> [Record extracts]:
----------
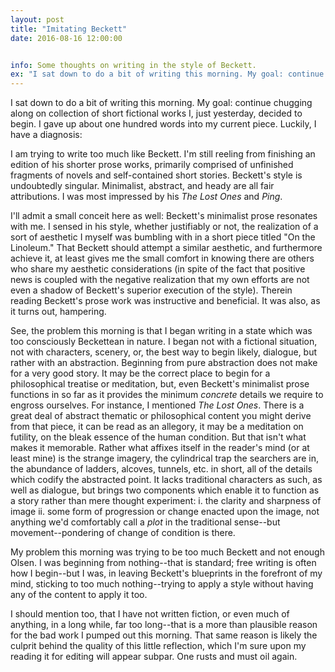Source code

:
 ```yaml
---
layout: post
title: "Imitating Beckett"
date: 2016-08-16 12:00:00


info: Some thoughts on writing in the style of Beckett. 
ex: "I sat down to do a bit of writing this morning. My goal: continue chugging along on collection of short fictional works I, just yesterday, decided to begin. I gave up about one hundred words into my current piece. Luckily, I have a diagnosis..."
---
```

I sat down to do a bit of writing this morning. My goal: continue chugging along on collection of short fictional works I, just yesterday, decided to begin. I gave up about one hundred words into my current piece. Luckily, I have a diagnosis:

I am trying to write too much like Beckett. I'm still reeling from finishing an edition of his shorter prose works, primarily comprised of unfinished fragments of novels and self-contained short stories. Beckett's style is undoubtedly singular. Minimalist, abstract, and heady are all fair attributions. I was most impressed by his *The Lost Ones* and *Ping*. 

I'll admit a small conceit here as well: Beckett's minimalist prose resonates with me. I sensed in his style, whether justifiably or not, the realization of a sort of aesthetic I myself was bumbling with in a short piece titled "On the Linoleum." That Beckett should attempt a similar aesthetic, and furthermore achieve it, at least gives me the small comfort in knowing there are others who share my aesthetic considerations (in spite of the fact that positive news is coupled with the negative realization that my own efforts are not even a shadow of Beckett's superior execution of the style). Therein reading Beckett's prose work was instructive and beneficial. It was also, as it turns out, hampering. 

See, the problem this morning is that I began writing in a state which was too consciously Beckettean in nature. I began not with a fictional situation, not with characters, scenery, or, the best way to begin likely, dialogue, but rather with an abstraction. Beginning from pure abstraction does not make for a very good story. It may be the correct place to begin for a philosophical treatise or meditation, but, even Beckett's minimalist prose functions in so far as it provides the minimum *concrete* details we require to engross ourselves.  For instance, I mentioned *The Lost Ones*. There is a great deal of abstract thematic or philosophical content you might derive from that piece, it can be read as an allegory, it may be a meditation on futility, on the bleak essence of the human condition. But that isn't what makes it memorable. Rather what affixes itself in the reader's mind (or at least mine) is the strange imagery, the cylindrical trap the searchers are in, the abundance of ladders, alcoves, tunnels, etc. in short, all of the details which codify the abstracted point. It lacks traditional characters as such, as well as dialogue, but brings two components which enable it to function as a story rather than mere thought experiment: i. the clarity and sharpness of image ii. some form of progression or change enacted upon the image, not anything we'd comfortably call a *plot* in the traditional sense--but movement--pondering of change of condition is there.

My problem this morning was trying to be too much Beckett and not enough Olsen. I was beginning from nothing--that is standard; free writing is often how I begin--but I was, in leaving Beckett's blueprints in the forefront of my mind, sticking to too much nothing--trying to apply a style without having any of the content to apply it too. 

I should mention too, that I have not written fiction, or even much of anything, in a long while, far too long--that is a more than plausible reason for the bad work I pumped out this morning. That same reason is likely the culprit behind the quality of this little reflection, which I'm sure upon my reading it for editing will appear subpar. One rusts and must oil again.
----------
> [Task goal]: Exact copies of the entries above are needed, without their pictures.

> [Reply]:
Source code

:
 ```yaml
---
layout: post
title: "Imitating Beckett"
date: 2016-08-16 12:00:00


info: Some thoughts on writing in the style of Beckett. 
ex: "I sat down to do a bit of writing this morning. My goal: continue chugging along on collection of short fictional works I, just yesterday, decided to begin. I gave up about one hundred words into my current piece. Luckily, I have a diagnosis..."
---
```

I sat down to do a bit of writing this morning. My goal: continue chugging along on collection of short fictional works I, just yesterday, decided to begin. I gave up about one hundred words into my current piece. Luckily, I have a diagnosis:

I am trying to write too much like Beckett. I'm still reeling from finishing an edition of his shorter prose works, primarily comprised of unfinished fragments of novels and self-contained short stories. Beckett's style is undoubtedly singular. Minimalist, abstract, and heady are all fair attributions. I was most impressed by his *The Lost Ones* and *Ping*. 

I'll admit a small conceit here as well: Beckett's minimalist prose resonates with me. I sensed in his style, whether justifiably or not, the realization of a sort of aesthetic I myself was bumbling with in a short piece titled "On the Linoleum." That Beckett should attempt a similar aesthetic, and furthermore achieve it, at least gives me the small comfort in knowing there are others who share my aesthetic considerations (in spite of the fact that positive news is coupled with the negative realization that my own efforts are not even a shadow of Beckett's superior execution of the style). Therein reading Beckett's prose work was instructive and beneficial. It was also, as it turns out, hampering. 

See, the problem this morning is that I began writing in a state which was too consciously Beckettean in nature. I began not with a fictional situation, not with characters, scenery, or, the best way to begin likely, dialogue, but rather with an abstraction. Beginning from pure abstraction does not make for a very good story. It may be the correct place to begin for a philosophical treatise or meditation, but, even Beckett's minimalist prose functions in so far as it provides the minimum *concrete* details we require to engross ourselves.  For instance, I mentioned *The Lost Ones*. There is a great deal of abstract thematic or philosophical content you might derive from that piece, it can be read as an allegory, it may be a meditation on futility, on the bleak essence of the human condition. But that isn't what makes it memorable. Rather what affixes itself in the reader's mind (or at least mine) is the strange imagery, the cylindrical trap the searchers are in, the abundance of ladders, alcoves, tunnels, etc. in short, all of the details which codify the abstracted point. It lacks traditional characters as such, as well as dialogue, but brings two components which enable it to function as a story rather than mere thought experiment: i. the clarity and sharpness of image ii. some form of progression or change enacted upon the image, not anything we'd comfortably call a *plot* in the traditional sense--but movement--pondering of change of condition is there.

My problem this morning was trying to be too much Beckett and not enough Olsen. I was beginning from nothing--that is standard; free writing is often how I begin--but I was, in leaving Beckett's blueprints in the forefront of my mind, sticking to too much nothing--trying to apply a style without having any of the content to apply it too. 

I should mention too, that I have not written fiction, or even much of anything, in a long while, far too long--that is a more than plausible reason for the bad work I pumped out this morning. That same reason is likely the culprit behind the quality of this little reflection, which I'm sure upon my reading it for editing will appear subpar. One rusts and must oil again.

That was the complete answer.